Exercise directions: Your response should consist of one number, the count of lines below that contain "data".

Extracted information:
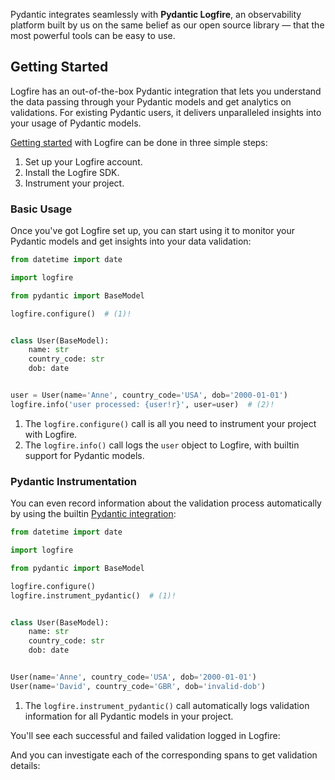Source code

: Pydantic integrates seamlessly with **Pydantic Logfire**, an observability platform built by us on the same belief as our open source library — that the most powerful tools can be easy to use.

## Getting Started

Logfire has an out-of-the-box Pydantic integration that lets you understand the data passing through your Pydantic models and get analytics on validations. For existing Pydantic users, it delivers unparalleled insights into your usage of Pydantic models.

[Getting started](https://logfire.pydantic.dev/docs/) with Logfire can be done in three simple steps:

1. Set up your Logfire account.
1. Install the Logfire SDK.
1. Instrument your project.

### Basic Usage

Once you've got Logfire set up, you can start using it to monitor your Pydantic models and get insights into your data validation:

```python
from datetime import date

import logfire

from pydantic import BaseModel

logfire.configure()  # (1)!


class User(BaseModel):
    name: str
    country_code: str
    dob: date


user = User(name='Anne', country_code='USA', dob='2000-01-01')
logfire.info('user processed: {user!r}', user=user)  # (2)!

```

1. The `logfire.configure()` call is all you need to instrument your project with Logfire.
1. The `logfire.info()` call logs the `user` object to Logfire, with builtin support for Pydantic models.

### Pydantic Instrumentation

You can even record information about the validation process automatically by using the builtin [Pydantic integration](https://logfire.pydantic.dev/docs/why-logfire/pydantic/):

```python
from datetime import date

import logfire

from pydantic import BaseModel

logfire.configure()
logfire.instrument_pydantic()  # (1)!


class User(BaseModel):
    name: str
    country_code: str
    dob: date


User(name='Anne', country_code='USA', dob='2000-01-01')
User(name='David', country_code='GBR', dob='invalid-dob')

```

1. The `logfire.instrument_pydantic()` call automatically logs validation information for all Pydantic models in your project.

You'll see each successful and failed validation logged in Logfire:

And you can investigate each of the corresponding spans to get validation details:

Task solution: 2